A quick example. This Summer I'm working with
Last Leaf Productions again, cast in Twelfth Night and King Lear. Rehearsals were during the last term of Meisner, and we opened June 15th, just three days after our public performance and last day of Meisner. I wasn't able to do as much homework as I wanted. The homework I did manage was more focused and productive. The last three or four rehearsals Kent whom I played is there with the dead Cordelia and dying Lear and I teared up every time, and have for our first three performances of King Lear. Not something I expected to do, but comes from doing and trusting the work and your scene partners. The well loved scene with Oswald -- "What a brazen-faced varlet art thou, to deny thou knowest me! Is it two days since I tripped up thy heels, and beat thee before the king?" -- is also more fun and different. The changes in the character come as a result of homework, and of course most importantly listening.
Last Saturday we did both shows for the
Seattle Outdoor Theater Festival. It was a sweltering day, but not brutally so though it was warmer there than the official 84. Aaron was down for a quick visit arriving just as we finished the second show which was King Lear.
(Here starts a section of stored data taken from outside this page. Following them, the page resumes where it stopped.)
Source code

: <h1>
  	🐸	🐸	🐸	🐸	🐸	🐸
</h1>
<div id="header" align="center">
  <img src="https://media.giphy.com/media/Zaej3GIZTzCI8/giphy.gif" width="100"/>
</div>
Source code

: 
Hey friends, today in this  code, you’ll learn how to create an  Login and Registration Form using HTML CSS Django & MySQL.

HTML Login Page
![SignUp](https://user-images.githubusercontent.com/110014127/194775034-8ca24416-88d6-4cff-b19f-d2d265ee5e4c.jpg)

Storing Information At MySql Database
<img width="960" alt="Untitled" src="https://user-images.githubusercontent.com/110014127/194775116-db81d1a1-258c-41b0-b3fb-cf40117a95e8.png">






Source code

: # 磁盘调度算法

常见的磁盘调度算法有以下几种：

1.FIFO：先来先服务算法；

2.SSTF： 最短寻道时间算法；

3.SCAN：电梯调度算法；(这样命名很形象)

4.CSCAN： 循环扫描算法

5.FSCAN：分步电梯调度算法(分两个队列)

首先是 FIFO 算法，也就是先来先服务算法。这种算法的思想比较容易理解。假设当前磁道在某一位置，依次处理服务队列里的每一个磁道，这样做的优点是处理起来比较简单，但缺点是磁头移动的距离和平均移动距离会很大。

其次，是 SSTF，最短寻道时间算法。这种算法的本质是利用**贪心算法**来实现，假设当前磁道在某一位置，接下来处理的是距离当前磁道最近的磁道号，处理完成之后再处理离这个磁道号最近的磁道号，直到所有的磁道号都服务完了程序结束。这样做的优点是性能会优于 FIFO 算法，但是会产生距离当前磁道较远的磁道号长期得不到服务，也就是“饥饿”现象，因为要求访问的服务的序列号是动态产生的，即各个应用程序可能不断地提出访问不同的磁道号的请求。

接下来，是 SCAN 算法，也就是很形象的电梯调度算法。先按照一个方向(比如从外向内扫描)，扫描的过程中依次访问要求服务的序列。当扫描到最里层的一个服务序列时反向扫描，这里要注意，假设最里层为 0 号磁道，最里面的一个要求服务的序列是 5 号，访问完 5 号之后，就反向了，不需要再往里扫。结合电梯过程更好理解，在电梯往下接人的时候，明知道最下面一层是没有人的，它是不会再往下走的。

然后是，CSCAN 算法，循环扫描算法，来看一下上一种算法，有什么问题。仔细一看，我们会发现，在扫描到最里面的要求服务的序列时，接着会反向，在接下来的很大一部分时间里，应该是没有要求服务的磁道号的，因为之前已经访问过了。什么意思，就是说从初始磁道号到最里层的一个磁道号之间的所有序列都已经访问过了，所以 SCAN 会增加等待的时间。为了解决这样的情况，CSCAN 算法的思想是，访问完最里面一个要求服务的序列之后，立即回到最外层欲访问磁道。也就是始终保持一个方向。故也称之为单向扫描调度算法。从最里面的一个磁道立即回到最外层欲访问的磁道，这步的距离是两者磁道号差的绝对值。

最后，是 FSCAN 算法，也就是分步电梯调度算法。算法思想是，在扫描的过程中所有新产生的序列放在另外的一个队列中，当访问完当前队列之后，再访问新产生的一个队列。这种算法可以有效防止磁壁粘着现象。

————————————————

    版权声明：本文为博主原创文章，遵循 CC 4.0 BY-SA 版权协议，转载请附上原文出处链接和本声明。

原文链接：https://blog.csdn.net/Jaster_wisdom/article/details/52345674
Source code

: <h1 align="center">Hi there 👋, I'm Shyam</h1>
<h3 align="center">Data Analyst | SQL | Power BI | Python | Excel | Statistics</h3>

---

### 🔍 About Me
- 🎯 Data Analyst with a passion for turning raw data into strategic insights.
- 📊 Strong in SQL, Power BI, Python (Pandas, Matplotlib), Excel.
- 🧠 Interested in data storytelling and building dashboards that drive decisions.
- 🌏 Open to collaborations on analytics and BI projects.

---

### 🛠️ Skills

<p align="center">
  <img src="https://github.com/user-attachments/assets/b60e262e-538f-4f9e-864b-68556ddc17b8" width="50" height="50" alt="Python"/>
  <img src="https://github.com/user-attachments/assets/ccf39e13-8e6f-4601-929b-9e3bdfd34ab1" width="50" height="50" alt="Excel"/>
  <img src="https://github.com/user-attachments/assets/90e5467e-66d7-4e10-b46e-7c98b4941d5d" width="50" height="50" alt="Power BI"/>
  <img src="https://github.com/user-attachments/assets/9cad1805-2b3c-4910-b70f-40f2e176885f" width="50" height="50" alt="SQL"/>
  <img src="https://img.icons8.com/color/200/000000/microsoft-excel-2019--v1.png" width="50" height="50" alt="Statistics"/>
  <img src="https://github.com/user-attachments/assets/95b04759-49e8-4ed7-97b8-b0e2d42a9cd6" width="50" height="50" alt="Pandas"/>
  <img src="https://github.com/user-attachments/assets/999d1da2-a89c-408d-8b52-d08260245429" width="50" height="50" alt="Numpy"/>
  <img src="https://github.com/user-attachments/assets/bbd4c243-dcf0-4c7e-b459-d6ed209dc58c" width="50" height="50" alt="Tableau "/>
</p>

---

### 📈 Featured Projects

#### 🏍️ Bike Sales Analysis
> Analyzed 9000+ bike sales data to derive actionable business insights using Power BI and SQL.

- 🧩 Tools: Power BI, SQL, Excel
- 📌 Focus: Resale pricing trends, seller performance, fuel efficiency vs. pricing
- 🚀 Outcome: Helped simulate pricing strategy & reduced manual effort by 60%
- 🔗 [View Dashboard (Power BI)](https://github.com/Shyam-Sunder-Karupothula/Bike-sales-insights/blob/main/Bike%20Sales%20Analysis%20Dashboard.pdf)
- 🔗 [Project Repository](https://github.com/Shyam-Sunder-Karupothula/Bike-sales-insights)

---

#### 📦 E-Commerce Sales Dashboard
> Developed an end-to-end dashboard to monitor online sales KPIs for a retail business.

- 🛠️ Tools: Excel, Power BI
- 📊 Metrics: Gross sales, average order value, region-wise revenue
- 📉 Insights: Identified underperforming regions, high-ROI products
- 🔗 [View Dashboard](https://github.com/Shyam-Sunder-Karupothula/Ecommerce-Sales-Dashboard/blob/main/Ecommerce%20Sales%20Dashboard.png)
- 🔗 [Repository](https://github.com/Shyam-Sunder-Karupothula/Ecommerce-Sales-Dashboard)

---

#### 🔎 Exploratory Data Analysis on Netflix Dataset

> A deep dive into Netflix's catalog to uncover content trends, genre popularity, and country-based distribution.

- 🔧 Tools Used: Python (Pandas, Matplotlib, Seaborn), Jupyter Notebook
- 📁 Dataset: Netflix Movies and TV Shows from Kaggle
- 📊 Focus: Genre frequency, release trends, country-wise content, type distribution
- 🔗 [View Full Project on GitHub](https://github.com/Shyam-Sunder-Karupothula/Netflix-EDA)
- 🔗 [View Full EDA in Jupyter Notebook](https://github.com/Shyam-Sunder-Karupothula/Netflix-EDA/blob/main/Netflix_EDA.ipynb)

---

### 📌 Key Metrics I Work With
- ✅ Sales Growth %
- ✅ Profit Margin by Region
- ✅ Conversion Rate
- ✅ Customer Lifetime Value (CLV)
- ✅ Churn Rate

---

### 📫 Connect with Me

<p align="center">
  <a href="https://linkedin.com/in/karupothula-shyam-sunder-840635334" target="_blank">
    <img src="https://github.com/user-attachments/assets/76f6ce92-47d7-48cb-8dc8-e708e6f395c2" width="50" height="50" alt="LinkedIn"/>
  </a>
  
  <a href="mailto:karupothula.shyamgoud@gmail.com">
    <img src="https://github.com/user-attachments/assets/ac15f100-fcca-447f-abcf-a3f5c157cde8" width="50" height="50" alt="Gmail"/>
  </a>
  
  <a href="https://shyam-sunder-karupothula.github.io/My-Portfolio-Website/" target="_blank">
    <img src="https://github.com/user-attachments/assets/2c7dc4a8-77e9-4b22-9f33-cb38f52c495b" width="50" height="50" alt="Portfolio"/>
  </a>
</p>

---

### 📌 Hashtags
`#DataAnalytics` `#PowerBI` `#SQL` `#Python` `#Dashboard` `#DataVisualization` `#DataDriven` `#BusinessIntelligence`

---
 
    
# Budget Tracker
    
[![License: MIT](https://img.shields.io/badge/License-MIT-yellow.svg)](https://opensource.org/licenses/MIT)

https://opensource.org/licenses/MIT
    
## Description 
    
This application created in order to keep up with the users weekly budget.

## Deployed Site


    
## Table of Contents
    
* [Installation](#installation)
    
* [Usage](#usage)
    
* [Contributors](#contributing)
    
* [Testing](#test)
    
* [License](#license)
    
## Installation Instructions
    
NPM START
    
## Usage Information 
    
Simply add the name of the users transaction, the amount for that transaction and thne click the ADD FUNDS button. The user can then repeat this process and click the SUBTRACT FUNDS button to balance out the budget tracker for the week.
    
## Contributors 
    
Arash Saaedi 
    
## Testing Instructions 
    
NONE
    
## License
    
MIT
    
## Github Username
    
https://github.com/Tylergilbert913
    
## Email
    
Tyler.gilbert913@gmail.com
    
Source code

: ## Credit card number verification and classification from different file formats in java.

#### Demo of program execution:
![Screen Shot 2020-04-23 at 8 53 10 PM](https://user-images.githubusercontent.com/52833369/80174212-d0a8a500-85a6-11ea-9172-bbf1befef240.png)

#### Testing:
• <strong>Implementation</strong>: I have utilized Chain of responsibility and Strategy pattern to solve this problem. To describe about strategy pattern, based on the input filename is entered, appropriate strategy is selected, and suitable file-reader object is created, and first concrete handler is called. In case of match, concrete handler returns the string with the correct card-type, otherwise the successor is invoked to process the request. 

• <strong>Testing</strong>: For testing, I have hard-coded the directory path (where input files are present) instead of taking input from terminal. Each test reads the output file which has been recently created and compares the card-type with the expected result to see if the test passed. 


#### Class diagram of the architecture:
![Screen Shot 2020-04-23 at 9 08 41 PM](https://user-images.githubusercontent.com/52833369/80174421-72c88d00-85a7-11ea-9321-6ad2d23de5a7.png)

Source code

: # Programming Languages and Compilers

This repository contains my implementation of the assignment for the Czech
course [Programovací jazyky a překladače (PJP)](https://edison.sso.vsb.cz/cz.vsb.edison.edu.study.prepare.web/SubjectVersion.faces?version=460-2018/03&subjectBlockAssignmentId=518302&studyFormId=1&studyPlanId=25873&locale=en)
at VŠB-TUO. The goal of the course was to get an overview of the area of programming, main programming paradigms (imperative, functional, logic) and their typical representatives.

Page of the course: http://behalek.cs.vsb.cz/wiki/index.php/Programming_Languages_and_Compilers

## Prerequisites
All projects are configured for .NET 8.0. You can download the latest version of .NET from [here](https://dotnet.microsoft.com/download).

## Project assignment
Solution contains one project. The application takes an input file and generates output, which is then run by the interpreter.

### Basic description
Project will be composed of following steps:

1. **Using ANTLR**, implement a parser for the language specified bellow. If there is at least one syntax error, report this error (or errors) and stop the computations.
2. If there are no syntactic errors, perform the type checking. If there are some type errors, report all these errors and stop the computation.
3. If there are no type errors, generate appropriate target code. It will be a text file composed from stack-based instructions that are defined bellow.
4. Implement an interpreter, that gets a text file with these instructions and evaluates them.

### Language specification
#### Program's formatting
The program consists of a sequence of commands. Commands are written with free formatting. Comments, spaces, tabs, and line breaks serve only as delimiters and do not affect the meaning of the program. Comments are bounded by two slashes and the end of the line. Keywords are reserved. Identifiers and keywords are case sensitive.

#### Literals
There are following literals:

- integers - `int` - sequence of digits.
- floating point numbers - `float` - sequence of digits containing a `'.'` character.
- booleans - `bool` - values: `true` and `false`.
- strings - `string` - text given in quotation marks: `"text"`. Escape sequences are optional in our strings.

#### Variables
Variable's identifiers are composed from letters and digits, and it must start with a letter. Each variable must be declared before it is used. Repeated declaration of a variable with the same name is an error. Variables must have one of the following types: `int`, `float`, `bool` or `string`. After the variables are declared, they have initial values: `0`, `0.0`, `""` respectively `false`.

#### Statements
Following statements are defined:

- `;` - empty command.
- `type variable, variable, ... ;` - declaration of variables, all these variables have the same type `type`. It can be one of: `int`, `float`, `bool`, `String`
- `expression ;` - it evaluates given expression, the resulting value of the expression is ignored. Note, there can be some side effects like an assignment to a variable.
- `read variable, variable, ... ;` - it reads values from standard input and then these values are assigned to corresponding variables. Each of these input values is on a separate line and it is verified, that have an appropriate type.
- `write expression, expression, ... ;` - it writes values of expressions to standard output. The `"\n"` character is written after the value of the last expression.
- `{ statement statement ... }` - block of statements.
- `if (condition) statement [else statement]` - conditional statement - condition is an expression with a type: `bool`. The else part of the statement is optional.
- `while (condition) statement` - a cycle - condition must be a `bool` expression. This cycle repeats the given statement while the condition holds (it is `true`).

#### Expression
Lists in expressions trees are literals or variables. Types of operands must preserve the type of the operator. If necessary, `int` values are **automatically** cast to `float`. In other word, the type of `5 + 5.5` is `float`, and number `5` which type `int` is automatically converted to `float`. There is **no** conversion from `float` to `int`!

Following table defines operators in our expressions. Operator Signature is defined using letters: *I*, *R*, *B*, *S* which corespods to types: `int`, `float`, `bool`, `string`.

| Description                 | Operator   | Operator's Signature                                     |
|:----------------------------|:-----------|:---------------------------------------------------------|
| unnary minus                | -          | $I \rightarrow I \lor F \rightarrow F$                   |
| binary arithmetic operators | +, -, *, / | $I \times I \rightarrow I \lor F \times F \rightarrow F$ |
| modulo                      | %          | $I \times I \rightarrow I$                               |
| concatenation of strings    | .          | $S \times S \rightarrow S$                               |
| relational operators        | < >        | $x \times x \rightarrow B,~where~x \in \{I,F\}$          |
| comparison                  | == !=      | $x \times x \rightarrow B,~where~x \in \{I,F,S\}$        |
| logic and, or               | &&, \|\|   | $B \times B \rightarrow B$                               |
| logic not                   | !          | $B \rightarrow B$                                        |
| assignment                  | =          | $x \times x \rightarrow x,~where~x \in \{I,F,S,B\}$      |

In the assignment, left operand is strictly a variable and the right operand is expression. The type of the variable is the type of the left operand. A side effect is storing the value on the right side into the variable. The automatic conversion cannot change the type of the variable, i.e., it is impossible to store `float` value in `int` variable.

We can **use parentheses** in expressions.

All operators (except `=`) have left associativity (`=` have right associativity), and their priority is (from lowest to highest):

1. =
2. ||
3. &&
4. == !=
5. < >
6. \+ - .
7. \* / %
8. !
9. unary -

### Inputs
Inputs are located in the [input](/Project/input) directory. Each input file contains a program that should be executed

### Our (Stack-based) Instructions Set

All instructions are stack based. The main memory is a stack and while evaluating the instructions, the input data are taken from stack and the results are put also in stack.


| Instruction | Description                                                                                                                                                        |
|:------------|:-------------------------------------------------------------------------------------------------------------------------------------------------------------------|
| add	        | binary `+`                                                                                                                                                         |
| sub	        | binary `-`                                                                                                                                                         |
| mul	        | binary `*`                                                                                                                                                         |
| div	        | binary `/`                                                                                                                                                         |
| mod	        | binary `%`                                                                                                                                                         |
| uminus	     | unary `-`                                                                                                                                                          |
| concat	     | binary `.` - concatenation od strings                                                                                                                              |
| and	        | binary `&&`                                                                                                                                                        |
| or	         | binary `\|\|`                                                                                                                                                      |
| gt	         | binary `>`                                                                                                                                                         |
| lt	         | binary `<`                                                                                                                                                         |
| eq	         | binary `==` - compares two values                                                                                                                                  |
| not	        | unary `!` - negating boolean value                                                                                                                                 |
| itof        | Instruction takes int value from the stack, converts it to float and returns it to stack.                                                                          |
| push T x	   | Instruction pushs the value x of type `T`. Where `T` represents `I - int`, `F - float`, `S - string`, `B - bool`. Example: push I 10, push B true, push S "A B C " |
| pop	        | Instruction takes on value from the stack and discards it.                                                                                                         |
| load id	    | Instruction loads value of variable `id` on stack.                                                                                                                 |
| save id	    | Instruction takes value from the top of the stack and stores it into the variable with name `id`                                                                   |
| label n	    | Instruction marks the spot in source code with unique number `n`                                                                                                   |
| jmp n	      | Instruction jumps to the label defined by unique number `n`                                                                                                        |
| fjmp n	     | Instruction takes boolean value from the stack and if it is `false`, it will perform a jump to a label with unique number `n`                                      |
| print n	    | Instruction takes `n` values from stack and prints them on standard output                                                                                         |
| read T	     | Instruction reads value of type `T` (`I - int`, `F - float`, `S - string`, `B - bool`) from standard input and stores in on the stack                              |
I didn't take time to wind down and headed straight home after we struck the set and props. Then off to pick up take out which we opted to eat there in the splendor of a/c. Then we watched the old movie Michael. It demonstrated I need to decompress after an intense role like Kent. It's a funny show, but I laughed like crazy like my Dad used to when his funny bone was tickled. That unwinding from a heightened state needs to get done, and while that was a very fun way to do so I should be careful about putting it off. Don't want to rebuild walls it has taken so long to tear down.
Tomorrow is Mom's birthday. The night she died I watched Frankenweenie with my friend Richard at the IMax at Seattle Center, and on the way stopped to see her. I'll never know if she was aware, as I got the call the next morning at about 5AM informing me she had just died. I couldn't bear the idea of staying home that day, so after work I picked up Dark Shadows from RedBox. So, now on the her birthday and on the anniversary of her death I try to watch a Tim Burton movie. I missed Mother's Day this year, but maybe that was overdoing it. So many fun choices...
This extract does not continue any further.